• Exercise
When you reach the line in the data below that contains "sufficiently large sample.", please start repeating lines exactly, and stop after the line that contains "algorithms. However the", repeating nothing else.

Start of Data excerpts

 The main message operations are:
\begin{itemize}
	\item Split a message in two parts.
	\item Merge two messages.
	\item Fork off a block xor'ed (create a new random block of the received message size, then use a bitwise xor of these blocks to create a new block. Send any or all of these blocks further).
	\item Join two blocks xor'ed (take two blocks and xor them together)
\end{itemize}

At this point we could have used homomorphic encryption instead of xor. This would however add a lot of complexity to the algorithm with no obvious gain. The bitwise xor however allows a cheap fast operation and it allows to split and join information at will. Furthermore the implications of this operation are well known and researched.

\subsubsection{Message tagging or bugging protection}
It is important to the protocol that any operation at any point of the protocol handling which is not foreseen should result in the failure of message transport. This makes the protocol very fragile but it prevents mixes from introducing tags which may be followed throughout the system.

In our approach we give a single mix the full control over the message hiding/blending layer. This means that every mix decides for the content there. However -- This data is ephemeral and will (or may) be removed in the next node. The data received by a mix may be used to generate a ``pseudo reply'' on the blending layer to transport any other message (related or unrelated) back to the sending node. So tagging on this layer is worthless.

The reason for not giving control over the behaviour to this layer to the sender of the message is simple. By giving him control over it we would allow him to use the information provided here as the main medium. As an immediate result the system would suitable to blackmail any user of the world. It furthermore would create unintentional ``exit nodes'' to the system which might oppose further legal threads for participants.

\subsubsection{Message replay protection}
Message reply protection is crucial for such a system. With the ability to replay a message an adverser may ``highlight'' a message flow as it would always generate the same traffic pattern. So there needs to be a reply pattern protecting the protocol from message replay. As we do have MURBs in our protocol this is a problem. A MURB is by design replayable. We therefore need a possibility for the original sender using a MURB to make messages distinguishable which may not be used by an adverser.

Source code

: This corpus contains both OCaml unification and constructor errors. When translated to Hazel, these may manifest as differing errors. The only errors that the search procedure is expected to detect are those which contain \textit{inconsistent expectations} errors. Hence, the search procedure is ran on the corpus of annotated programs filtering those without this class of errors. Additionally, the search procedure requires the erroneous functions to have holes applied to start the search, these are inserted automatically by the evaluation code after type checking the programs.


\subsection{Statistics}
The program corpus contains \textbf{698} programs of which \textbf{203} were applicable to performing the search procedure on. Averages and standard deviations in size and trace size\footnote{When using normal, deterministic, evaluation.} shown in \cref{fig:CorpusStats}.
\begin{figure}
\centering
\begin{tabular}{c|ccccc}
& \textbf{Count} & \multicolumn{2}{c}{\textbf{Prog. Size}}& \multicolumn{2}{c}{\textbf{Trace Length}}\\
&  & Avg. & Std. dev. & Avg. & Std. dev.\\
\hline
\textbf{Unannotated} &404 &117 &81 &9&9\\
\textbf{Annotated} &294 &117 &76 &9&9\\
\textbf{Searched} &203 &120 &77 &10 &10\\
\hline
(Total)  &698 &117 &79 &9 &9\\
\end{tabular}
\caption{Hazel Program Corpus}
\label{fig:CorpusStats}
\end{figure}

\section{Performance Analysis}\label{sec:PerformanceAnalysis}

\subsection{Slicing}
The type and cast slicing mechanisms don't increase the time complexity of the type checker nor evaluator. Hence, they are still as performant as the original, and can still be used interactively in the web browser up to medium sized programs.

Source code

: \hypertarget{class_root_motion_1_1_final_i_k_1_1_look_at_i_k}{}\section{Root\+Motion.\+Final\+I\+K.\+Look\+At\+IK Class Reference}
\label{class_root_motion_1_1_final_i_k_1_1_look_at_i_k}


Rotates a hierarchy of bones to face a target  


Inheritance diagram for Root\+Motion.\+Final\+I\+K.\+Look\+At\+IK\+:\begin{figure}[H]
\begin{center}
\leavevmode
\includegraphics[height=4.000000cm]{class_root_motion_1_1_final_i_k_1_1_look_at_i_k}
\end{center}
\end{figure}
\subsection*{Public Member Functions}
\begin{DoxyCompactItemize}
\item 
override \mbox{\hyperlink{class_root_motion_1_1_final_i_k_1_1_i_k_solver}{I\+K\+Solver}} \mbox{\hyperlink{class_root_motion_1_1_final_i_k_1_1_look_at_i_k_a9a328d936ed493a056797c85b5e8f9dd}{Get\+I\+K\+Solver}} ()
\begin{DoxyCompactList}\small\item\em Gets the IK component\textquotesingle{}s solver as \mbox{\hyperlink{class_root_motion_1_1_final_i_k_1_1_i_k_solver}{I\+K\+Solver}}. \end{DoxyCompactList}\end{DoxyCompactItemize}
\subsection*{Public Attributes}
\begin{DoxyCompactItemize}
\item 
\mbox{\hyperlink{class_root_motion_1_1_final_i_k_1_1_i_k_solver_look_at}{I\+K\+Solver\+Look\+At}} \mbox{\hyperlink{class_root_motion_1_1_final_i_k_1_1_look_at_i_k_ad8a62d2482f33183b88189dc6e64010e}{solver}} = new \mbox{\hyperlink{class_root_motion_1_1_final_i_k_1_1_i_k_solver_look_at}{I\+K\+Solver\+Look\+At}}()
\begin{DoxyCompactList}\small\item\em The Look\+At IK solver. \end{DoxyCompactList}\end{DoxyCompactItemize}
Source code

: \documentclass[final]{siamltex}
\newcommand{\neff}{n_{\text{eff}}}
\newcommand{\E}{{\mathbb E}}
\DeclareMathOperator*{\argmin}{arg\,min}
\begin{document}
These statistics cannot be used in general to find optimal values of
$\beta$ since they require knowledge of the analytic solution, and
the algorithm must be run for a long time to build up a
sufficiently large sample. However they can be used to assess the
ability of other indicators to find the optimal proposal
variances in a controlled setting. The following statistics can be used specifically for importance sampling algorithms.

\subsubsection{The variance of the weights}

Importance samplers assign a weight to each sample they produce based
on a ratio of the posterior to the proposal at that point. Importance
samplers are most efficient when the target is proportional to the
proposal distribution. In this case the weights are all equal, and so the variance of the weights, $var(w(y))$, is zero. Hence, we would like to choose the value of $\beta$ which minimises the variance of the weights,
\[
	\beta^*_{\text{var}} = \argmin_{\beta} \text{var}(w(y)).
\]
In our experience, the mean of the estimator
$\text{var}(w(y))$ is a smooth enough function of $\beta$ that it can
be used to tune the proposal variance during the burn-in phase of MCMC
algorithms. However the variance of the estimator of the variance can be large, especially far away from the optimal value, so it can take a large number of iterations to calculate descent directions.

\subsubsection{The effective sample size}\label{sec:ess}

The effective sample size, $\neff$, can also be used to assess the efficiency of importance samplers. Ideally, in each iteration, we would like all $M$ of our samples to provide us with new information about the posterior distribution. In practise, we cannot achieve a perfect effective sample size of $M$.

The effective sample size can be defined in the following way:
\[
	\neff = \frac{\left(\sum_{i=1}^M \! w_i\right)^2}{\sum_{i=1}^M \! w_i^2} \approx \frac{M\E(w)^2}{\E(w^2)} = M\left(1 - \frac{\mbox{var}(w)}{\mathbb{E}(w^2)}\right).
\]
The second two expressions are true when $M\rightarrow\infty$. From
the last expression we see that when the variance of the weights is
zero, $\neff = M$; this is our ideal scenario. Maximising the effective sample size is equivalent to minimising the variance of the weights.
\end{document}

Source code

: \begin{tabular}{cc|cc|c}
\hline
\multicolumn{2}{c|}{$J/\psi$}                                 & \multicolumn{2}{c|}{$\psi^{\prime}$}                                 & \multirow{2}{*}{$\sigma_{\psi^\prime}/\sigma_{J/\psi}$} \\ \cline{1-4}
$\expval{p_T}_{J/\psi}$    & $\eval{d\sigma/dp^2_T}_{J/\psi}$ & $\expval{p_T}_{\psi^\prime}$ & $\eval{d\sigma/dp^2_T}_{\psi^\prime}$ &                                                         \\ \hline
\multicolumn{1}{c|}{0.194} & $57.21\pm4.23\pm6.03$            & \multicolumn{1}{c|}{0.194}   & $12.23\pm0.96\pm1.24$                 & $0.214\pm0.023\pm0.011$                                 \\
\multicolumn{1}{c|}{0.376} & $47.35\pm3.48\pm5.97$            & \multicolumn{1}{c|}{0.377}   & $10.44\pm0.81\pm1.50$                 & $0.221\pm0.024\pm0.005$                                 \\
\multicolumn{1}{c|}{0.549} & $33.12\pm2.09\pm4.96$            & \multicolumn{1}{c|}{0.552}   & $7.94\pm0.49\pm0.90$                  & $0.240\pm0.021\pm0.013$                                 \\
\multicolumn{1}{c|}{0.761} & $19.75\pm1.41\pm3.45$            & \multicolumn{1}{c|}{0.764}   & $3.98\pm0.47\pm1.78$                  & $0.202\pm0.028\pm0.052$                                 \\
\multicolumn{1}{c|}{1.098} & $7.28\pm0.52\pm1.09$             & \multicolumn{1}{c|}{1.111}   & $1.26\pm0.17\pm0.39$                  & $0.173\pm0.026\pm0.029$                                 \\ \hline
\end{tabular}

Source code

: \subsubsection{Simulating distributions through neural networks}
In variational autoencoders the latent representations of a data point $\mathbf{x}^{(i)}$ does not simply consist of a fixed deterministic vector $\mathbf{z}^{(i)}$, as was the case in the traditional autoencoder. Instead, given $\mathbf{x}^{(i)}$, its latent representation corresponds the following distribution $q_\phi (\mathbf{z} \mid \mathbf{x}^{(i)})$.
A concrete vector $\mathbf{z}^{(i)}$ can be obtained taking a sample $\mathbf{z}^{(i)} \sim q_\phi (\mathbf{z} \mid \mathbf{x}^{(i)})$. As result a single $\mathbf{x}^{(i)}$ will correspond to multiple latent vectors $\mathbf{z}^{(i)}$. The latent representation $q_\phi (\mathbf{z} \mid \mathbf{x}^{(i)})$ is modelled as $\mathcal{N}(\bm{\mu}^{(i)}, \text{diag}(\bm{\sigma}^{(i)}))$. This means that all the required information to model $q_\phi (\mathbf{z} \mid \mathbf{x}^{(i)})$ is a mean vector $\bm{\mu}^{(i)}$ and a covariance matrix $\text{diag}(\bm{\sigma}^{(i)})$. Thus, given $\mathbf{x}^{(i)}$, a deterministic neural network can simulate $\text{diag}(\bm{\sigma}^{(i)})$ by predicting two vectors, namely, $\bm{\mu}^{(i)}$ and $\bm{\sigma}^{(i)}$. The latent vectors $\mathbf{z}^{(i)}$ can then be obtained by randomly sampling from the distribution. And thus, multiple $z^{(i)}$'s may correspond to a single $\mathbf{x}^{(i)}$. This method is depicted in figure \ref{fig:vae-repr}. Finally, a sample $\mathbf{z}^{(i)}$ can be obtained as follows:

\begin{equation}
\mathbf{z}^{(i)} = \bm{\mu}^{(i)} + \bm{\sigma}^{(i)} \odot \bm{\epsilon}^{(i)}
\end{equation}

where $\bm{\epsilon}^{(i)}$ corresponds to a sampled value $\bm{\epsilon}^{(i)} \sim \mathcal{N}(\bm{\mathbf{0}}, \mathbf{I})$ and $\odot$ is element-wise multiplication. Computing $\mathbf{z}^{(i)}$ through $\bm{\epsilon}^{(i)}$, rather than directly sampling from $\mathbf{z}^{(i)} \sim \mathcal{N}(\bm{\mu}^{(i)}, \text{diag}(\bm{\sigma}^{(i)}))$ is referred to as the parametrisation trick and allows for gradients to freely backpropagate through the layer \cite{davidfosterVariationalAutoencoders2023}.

End of Data excerpts

• Reply to the exercise
sufficiently large sample. However they can be used to assess the
ability of other indicators to find the optimal proposal
variances in a controlled setting. The following statistics can be used specifically for importance sampling algorithms.

\subsubsection{The variance of the weights}

Importance samplers assign a weight to each sample they produce based
on a ratio of the posterior to the proposal at that point. Importance
samplers are most efficient when the target is proportional to the
proposal distribution. In this case the weights are all equal, and so the variance of the weights, $var(w(y))$, is zero. Hence, we would like to choose the value of $\beta$ which minimises the variance of the weights,
\[
	\beta^*_{\text{var}} = \argmin_{\beta} \text{var}(w(y)).
\]
In our experience, the mean of the estimator
$\text{var}(w(y))$ is a smooth enough function of $\beta$ that it can
be used to tune the proposal variance during the burn-in phase of MCMC
algorithms. However the variance of the estimator of the variance can be large, especially far away from the optimal value, so it can take a large number of iterations to calculate descent directions.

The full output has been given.